━━━━━ THE DATA ━━━━━

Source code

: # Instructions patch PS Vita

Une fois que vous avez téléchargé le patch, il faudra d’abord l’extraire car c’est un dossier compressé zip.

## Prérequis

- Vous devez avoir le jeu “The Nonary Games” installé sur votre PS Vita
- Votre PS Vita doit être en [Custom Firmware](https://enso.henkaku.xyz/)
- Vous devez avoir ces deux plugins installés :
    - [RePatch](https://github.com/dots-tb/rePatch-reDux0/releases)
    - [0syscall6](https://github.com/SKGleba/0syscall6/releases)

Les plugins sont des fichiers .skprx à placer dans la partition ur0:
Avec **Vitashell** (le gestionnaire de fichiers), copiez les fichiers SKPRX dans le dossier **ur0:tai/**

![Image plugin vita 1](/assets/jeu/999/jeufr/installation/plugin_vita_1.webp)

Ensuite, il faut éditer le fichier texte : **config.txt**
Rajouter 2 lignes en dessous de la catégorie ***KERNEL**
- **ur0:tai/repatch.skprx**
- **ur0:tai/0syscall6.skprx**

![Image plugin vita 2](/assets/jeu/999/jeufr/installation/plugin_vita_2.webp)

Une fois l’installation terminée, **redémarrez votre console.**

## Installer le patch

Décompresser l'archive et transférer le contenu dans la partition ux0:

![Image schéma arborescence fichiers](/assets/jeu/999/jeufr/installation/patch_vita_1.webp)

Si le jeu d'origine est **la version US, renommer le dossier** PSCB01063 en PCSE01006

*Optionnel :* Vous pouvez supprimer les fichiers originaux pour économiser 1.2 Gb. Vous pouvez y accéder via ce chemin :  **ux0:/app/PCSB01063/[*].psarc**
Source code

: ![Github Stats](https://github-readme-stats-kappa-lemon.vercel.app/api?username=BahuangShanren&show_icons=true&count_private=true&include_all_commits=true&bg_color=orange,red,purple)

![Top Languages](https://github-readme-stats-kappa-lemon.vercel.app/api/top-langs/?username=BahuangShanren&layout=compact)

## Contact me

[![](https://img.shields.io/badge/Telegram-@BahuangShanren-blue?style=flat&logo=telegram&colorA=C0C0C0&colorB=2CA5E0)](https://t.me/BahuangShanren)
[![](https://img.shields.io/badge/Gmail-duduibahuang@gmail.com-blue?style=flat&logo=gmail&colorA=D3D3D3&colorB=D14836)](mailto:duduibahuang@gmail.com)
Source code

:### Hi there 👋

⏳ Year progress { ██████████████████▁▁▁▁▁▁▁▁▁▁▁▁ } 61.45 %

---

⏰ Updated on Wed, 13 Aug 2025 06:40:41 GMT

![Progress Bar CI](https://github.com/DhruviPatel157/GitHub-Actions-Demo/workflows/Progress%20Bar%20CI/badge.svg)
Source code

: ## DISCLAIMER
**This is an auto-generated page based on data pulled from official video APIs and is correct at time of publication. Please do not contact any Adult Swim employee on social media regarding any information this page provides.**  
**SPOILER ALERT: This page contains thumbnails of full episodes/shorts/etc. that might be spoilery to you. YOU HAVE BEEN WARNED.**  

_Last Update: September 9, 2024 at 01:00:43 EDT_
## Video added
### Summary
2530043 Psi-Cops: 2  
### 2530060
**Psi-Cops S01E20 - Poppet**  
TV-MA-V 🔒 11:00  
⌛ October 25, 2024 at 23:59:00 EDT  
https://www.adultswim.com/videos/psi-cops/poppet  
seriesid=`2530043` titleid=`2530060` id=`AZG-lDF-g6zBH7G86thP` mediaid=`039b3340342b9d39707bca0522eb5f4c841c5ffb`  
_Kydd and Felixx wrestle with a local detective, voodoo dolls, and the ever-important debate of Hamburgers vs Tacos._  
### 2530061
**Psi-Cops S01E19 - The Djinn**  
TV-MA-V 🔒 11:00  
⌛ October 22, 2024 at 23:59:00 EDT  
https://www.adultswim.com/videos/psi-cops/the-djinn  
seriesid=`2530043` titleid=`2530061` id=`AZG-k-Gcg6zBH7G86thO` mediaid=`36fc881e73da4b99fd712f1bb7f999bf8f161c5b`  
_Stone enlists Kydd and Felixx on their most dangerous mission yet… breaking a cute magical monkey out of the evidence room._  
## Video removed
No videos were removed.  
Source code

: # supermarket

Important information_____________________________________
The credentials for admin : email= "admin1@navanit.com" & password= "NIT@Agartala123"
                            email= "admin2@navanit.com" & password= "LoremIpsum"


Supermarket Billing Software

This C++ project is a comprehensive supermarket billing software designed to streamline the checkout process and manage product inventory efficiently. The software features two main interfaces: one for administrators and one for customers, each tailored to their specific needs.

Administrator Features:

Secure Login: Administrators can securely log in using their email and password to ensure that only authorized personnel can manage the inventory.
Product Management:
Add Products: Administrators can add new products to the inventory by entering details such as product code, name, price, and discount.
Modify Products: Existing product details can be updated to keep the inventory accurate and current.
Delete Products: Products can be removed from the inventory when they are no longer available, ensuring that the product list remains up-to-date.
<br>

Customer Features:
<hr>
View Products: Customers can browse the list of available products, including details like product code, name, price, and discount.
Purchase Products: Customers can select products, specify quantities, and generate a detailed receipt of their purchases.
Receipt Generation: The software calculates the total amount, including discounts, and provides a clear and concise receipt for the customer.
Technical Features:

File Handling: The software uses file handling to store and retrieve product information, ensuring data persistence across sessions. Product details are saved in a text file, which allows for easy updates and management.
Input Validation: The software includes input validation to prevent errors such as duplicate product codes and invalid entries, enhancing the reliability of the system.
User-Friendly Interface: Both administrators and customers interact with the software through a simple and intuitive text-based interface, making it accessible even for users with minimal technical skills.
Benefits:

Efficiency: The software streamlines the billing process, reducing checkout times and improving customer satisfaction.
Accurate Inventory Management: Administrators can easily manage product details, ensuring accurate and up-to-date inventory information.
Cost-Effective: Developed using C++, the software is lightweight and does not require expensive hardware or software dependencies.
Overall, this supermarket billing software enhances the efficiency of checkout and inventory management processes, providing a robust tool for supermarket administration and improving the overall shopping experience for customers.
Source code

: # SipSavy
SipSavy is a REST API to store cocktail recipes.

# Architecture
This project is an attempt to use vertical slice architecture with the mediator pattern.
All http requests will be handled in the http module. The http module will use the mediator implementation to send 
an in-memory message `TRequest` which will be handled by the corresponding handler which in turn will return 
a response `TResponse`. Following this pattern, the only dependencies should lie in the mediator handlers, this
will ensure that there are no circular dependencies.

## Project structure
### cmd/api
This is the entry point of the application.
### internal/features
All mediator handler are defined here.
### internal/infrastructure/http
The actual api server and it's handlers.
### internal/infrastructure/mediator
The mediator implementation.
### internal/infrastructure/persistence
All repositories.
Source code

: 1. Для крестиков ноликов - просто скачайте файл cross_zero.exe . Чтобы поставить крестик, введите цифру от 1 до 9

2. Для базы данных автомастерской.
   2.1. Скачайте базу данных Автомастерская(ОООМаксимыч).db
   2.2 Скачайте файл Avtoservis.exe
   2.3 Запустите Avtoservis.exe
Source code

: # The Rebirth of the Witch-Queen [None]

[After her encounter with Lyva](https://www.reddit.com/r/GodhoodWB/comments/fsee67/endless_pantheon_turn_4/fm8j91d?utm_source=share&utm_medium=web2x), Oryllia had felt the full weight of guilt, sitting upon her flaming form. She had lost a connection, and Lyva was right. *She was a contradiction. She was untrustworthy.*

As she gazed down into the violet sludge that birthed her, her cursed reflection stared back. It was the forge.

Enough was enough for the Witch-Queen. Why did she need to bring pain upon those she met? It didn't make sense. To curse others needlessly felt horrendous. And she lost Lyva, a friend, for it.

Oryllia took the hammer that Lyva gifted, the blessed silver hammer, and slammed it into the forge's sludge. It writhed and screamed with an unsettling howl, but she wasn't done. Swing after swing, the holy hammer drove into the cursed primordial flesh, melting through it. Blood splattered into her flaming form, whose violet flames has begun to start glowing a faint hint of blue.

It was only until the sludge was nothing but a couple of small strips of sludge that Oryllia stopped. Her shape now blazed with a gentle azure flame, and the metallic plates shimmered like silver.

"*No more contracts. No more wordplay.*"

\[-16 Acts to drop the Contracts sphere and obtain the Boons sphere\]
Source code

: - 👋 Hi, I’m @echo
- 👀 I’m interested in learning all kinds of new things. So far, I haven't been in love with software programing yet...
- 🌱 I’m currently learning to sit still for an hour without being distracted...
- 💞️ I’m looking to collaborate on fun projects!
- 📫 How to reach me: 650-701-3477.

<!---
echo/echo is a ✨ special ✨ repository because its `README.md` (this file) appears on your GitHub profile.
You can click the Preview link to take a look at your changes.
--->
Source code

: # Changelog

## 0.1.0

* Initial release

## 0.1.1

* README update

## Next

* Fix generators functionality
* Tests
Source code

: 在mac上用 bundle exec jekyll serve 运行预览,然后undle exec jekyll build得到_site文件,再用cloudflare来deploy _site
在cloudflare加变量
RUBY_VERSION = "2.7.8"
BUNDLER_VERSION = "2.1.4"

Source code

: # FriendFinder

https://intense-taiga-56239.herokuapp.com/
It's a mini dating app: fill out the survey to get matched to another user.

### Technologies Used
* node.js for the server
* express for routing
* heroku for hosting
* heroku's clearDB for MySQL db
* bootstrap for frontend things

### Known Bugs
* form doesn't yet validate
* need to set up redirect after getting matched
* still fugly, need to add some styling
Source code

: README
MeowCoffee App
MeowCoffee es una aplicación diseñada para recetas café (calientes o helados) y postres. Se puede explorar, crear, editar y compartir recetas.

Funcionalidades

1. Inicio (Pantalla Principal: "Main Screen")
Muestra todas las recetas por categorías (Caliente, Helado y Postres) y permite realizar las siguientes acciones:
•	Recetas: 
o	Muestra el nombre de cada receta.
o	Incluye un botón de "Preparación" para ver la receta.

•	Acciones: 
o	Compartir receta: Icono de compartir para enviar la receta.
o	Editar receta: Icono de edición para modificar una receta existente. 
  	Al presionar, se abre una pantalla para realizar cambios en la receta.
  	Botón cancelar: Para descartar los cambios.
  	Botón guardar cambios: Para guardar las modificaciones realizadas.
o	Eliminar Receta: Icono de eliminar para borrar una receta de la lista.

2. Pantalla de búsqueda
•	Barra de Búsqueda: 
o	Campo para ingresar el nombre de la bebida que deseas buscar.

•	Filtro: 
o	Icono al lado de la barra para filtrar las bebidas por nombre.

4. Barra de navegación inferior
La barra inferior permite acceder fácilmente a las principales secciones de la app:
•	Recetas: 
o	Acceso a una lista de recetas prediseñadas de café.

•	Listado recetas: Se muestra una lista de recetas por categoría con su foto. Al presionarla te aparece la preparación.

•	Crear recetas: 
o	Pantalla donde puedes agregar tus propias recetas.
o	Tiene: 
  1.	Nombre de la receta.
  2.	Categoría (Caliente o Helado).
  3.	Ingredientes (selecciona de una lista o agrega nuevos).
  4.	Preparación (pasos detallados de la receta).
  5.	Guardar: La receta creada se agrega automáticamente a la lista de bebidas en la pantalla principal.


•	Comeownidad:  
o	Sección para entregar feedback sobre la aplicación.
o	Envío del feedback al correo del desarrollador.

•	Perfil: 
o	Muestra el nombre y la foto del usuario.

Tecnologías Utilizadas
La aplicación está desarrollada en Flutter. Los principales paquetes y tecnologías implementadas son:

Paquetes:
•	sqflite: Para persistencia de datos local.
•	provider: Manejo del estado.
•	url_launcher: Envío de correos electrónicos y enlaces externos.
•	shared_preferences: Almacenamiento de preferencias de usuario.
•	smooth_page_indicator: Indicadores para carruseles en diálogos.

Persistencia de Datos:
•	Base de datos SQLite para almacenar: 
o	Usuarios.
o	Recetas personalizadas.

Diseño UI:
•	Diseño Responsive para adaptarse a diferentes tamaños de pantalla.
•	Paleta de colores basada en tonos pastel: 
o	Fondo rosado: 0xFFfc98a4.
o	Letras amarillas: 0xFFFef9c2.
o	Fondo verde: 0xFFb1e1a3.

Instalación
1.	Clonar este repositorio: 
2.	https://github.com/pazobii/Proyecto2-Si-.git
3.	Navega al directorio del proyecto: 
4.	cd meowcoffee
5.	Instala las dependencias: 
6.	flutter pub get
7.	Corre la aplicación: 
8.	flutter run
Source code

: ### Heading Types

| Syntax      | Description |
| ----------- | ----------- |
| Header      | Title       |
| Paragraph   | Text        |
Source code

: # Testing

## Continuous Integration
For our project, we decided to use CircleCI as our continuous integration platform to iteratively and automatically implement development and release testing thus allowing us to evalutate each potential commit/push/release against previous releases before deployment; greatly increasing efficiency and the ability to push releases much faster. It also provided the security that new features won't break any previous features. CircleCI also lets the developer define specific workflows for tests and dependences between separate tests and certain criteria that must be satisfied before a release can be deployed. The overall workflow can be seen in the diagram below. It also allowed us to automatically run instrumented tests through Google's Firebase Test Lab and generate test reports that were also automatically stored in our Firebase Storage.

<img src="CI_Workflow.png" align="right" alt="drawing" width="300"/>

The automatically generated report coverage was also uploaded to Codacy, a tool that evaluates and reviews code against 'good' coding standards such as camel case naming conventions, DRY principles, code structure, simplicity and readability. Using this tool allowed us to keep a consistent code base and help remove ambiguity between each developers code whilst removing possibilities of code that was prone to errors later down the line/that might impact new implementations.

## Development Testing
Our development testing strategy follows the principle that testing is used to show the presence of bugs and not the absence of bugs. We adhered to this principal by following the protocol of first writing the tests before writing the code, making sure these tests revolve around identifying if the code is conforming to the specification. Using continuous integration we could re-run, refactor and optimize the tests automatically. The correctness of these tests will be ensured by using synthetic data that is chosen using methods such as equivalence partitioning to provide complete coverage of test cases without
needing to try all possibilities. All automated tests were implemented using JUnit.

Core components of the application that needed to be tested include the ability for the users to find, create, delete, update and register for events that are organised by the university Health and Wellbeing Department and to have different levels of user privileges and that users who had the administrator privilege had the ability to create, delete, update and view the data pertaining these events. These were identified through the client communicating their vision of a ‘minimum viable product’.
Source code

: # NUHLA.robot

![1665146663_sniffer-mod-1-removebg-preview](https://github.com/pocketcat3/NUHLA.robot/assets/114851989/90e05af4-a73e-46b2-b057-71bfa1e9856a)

━━━━━

### TASK PROMPT
Say how many lines in the data hold the string "foto". No other content should accompany the number.

### RESPONSE BOX
2